第4話

修羅場後ランチ
99
2019/09/30 10:47
 葉桜が揺らめく中庭のベンチで、僕が白米を食べていると
深田 貴之
すまない
 隣の、ほおぶくろがぺったんこな深田がぽつりと言った。
 声色は弱々しいし眉毛は八の字になってるし、誰がどう見ても元気がない。

 まあ、理由は勘づいてるけど。
本宮 琉偉
なんで謝るの?
 いじわるで言ったんじゃないよ。自分の勘に確信がないから確かめたかっただけだから。
深田 貴之
琉偉がアイドルということでいじめられているのが耐えられなかった。身体が勝手にうごいてしまった
 焼きそばパンが握りつぶされ、麺が地面に落ちた。

 よかったね、アリさん。今夜はそば三昧だよ。
深田 貴之
琉偉は強い人間だ。俺なんかが庇わなくてもよかっただろう? 余計なことをしてしまって、本当にすまない
 うーん……ハーフハーフかな。
 確かに、関係ないのに入ってくんなって思っちゃう人いるよね。性格からして、僕もそのひとりかも。

 でも、
本宮 琉偉
そんなことないから
 深田が顔を上げた。眉毛と目がフェルマータみたいだった。
本宮 琉偉
もし深田が入ってこなかったら、多分アイツらを殴ってた。今回はありがとうって言わなきゃね
 あのとき、深田を邪魔だと1ミリも思わなかった。
 今振り返ってみると本当に不思議だ。
本宮 琉偉
お礼にアイスショーで最高の歌声を流してあげる。だから、深田もそれにふさわしい滑りをするんだよ
 つい最近まで、アイスショーの出演を引き受けたこと対して、後悔の気持ちしかなかったのに。
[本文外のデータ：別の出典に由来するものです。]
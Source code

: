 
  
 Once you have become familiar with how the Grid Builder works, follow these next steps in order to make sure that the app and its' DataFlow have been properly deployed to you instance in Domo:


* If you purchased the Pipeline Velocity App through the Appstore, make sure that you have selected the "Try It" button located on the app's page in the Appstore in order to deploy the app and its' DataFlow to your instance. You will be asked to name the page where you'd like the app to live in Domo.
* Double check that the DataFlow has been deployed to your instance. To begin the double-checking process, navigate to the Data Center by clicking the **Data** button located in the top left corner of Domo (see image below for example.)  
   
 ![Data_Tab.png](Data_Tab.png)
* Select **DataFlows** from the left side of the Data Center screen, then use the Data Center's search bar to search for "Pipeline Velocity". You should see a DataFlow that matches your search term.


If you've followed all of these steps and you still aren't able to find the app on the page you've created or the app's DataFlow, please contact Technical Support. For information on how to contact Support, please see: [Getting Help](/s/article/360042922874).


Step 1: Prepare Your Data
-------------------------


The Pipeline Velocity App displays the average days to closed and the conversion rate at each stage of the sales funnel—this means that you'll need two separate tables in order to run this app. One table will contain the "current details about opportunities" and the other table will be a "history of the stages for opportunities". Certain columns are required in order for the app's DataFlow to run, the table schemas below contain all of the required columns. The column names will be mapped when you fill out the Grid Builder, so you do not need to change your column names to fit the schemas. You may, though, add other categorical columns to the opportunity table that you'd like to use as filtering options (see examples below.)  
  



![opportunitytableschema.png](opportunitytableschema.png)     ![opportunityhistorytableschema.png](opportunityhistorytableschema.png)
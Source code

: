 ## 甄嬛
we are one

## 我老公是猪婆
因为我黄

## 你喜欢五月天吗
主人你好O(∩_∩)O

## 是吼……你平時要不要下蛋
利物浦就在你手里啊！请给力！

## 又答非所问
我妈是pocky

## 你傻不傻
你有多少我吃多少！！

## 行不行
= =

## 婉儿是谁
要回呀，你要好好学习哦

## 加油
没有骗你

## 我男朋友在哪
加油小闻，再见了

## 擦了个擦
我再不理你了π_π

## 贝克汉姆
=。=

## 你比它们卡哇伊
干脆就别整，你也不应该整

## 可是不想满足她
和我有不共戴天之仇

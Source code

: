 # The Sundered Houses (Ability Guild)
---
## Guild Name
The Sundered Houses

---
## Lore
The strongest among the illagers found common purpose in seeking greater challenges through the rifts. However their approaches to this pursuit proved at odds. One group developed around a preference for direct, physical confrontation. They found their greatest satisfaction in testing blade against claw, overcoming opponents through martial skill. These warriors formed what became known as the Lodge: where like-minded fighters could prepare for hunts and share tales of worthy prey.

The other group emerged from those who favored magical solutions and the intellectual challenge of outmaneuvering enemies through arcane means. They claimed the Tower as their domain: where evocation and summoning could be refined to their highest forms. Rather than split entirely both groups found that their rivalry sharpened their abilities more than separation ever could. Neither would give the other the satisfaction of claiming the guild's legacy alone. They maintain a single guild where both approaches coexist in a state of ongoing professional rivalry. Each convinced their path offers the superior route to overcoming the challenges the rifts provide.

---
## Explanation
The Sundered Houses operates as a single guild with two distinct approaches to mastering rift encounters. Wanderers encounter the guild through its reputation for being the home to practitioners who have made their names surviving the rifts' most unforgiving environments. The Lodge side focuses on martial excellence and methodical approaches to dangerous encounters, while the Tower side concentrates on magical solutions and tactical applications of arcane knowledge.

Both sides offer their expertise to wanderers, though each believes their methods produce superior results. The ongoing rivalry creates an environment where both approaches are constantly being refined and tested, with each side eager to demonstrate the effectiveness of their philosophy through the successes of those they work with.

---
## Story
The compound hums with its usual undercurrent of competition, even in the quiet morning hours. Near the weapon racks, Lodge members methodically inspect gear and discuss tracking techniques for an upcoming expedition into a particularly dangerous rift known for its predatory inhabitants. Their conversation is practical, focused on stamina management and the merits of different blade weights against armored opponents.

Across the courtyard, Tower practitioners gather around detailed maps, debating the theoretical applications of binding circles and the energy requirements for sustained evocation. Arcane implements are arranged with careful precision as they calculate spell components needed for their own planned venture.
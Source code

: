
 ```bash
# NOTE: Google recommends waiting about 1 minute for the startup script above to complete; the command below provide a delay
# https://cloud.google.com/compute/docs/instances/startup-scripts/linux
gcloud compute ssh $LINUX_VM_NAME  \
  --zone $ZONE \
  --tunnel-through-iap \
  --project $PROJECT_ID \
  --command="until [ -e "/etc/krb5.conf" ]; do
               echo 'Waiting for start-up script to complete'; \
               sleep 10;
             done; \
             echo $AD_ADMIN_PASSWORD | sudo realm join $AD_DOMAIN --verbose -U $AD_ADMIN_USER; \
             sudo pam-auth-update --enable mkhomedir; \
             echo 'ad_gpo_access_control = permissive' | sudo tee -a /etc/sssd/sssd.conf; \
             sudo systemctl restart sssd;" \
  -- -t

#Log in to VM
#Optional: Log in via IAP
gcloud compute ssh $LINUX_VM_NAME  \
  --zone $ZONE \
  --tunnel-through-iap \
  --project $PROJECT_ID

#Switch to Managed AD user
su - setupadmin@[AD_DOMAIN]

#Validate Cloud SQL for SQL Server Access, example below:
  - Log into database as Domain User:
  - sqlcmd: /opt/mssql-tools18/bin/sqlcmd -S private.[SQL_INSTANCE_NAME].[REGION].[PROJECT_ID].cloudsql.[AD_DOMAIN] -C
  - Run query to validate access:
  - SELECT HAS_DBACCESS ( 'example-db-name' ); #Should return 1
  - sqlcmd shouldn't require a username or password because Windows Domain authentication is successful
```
 なんかすごく丸くなっちゃったな~。もう年なのかな?
深田 貴之
……
 え、なんなの。この僕があんないいこと言ったのに無視?


 いつの間にか、深田はいつものクールフェイスで僕を見ていた。



 さっきので無表情とかはないでしょ! ここは、琉偉……って感動するとこじゃないの!?
本宮 琉偉
聞いてた?
 語尾に怒マークが付きそうな声で言った。

 すると、深田の口角はゆっくりと上がり、
深田 貴之
ありがとう
と、はにかんだ。

 その途端、僕の身体は沸騰したやかんのように体温が急上昇。

 アイツらに新聞紙かけられたときとは比べ物にならないくらい熱くなった。

 なんだこの化学反応は!? 僕こんなことで動揺する乙女じゃないし! キュンッ、とかしてないし!
本宮 琉偉
わ、わ、わかればいいのよっ!
 舌が上手く回らず、なぜか女口調になってしまった。

 ごまかそうと慌てておにぎりを口に詰め込んだ拍子、思いっきりむせた僕は、しばらく深田に背中をさすられる羽目になってしまったのだった。